Resend Skills
PassAudited by VirusTotal on May 12, 2026.
Overview
Type: OpenClaw Skill Name: resend-skills Version: 3.3.3 The bundle is a comprehensive and well-documented integration for the Resend email service. It provides the AI agent with detailed instructions, code examples in multiple languages (Node.js, Python, Go), and best practices for sending/receiving emails, managing domains, contacts, and webhooks. The content emphasizes security, such as mandatory webhook signature verification and the use of environment variables for API keys. No evidence of data exfiltration, malicious execution, or harmful prompt injection was found; the instructions are strictly aligned with the legitimate use of the Resend API.
Findings (0)
Artifact-based informational review of SKILL.md, metadata, install specs, static scan signals, and capability signals. ClawScan does not execute the skill or run runtime probes.
A broadly scoped Resend key could allow sending emails or changing account resources if the user or agent performs those actions.
The skill requires a Resend API key, which is expected for the stated API integration but gives the agent delegated authority over the user's Resend account according to that key's permissions.
primaryEnv: RESEND_API_KEY ... description: Resend API key for sending and receiving emails
Use the least-privileged Resend key that supports the task, prefer domain-scoped sending keys when possible, and rotate the key if it is exposed.
If used without careful review, the agent could help send real email campaigns to many contacts.
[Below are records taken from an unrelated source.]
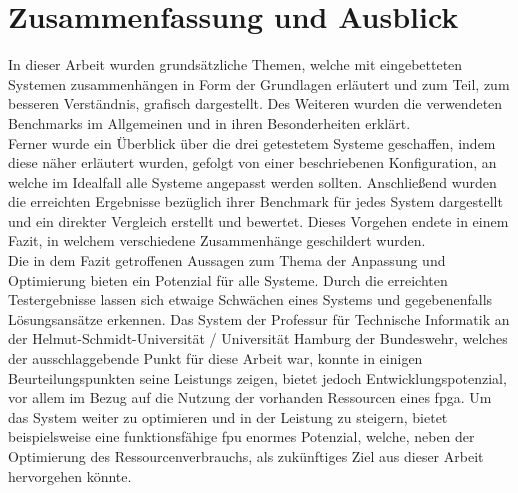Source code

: \chapter{Zusammenfassung und Ausblick}\label{ch:schluss}
In dieser Arbeit wurden grundsätzliche Themen, welche mit eingebetteten Systemen zusammenhängen in Form der Grundlagen erläutert und zum Teil,
 zum besseren Verständnis, grafisch dargestellt. Des Weiteren wurden die verwendeten Benchmarks im Allgemeinen und in ihren Besonderheiten erklärt.\\
 Ferner wurde ein Überblick über die drei getestetem Systeme geschaffen, indem diese näher erläutert wurden, gefolgt von einer beschriebenen Konfiguration,
 an welche im Idealfall alle Systeme angepasst werden sollten. Anschließend wurden die erreichten Ergebnisse bezüglich ihrer Benchmark für jedes
 System dargestellt und ein direkter Vergleich erstellt und bewertet. Dieses Vorgehen endete in einem Fazit, in welchem verschiedene Zusammenhänge geschildert wurden.\\
Die in dem Fazit getroffenen Aussagen zum Thema der Anpassung und Optimierung bieten ein Potenzial für alle Systeme. Durch die erreichten Testergebnisse lassen sich etwaige
Schwächen eines Systems und gegebenenfalls Lösungsansätze erkennen. Das System der Professur für Technische Informatik an der Helmut-Schmidt-Universität / Universität Hamburg
der Bundeswehr, welches der ausschlaggebende Punkt für diese Arbeit war, konnte in einigen Beurteilungspunkten seine Leistungs zeigen, bietet jedoch Entwicklungspotenzial,
vor allem im Bezug auf die Nutzung der vorhanden Ressourcen eines \ac{fpga}. Um das System weiter zu optimieren und in der Leistung zu steigern, bietet beispielsweise eine
funktionsfähige \ac{fpu} enormes Potenzial, welche, neben der Optimierung des Ressourcenverbrauchs, als zukünftiges Ziel aus dieser Arbeit hervorgehen könnte.
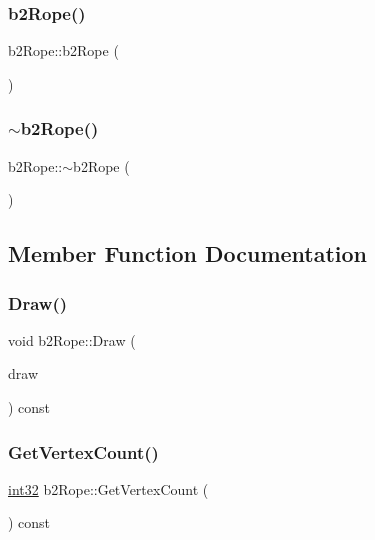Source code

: \subsubsection{\texorpdfstring{b2Rope()}{b2Rope()}}
{\footnotesize\ttfamily b2\+Rope\+::b2\+Rope (\begin{DoxyParamCaption}{ }\end{DoxyParamCaption})}

\mbox{\label{classb2_rope_ae18c8d8cf4c4647ca69cfc2cba1e4146}} 
\subsubsection{\texorpdfstring{$\sim$b2Rope()}{~b2Rope()}}
{\footnotesize\ttfamily b2\+Rope\+::$\sim$b2\+Rope (\begin{DoxyParamCaption}{ }\end{DoxyParamCaption})}



\subsection{Member Function Documentation}
\mbox{\label{classb2_rope_a9545f16b4ed203890a290d58ba56255c}} 
\subsubsection{\texorpdfstring{Draw()}{Draw()}}
{\footnotesize\ttfamily void b2\+Rope\+::\+Draw (\begin{DoxyParamCaption}\item[{\mbox{\hyperlink{classb2_draw}{b2\+Draw}} $\ast$}]{draw }\end{DoxyParamCaption}) const}

\mbox{\label{classb2_rope_afdf6f7234dbf73fa83a058452e3d492a}} 
\subsubsection{\texorpdfstring{GetVertexCount()}{GetVertexCount()}}
{\footnotesize\ttfamily \mbox{\hyperlink{b2_settings_8h_a43d43196463bde49cb067f5c20ab8481}{int32}} b2\+Rope\+::\+Get\+Vertex\+Count (\begin{DoxyParamCaption}{ }\end{DoxyParamCaption}) const\hspace{0.3cm}{\ttfamily [inline]}}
The skill documents sending broadcasts to audience segments, including a create-and-send shortcut. This is central to the Resend purpose, but it is a high-impact action.
Send emails to audience segments ... Pass `send: true` on create to skip the separate send call
Confirm recipients, segment IDs, subject/body content, unsubscribe handling, and timing before sending or scheduling broadcasts.
Sensitive Resend payloads could be brought into the agent conversation or local output during debugging.
The skill documents retrieving full API log bodies, which may contain email addresses, subjects, message content, or other sensitive operational data.
Retrieve a specific log to see the full request and response bodies.
Retrieve only the logs needed for the task, avoid sharing secrets or personal data unnecessarily, and treat inbound email/log content as untrusted input.
Enabled automations may keep sending emails or changing contacts after the immediate agent task is finished.
The skill documents provider-side automations that can continue running and mutating contacts or sending emails after creation. This is disclosed and purpose-aligned, but persistent.
Automations are event-driven workflows ... action steps (send email, delay, wait for event, condition, contact update, contact delete, add to segment).
Enable automations only after explicit approval, document their trigger conditions, and know how to stop or delete them.
Users have less registry-backed assurance that this credential-using skill came from the claimed upstream project.
The registry-level source and homepage are not populated, even though the skill text claims Resend provenance. This is a provenance gap, not evidence of malicious behavior.
Source: unknown; Homepage: none
Verify the claimed repository or publisher before running helper code or using high-privilege Resend credentials.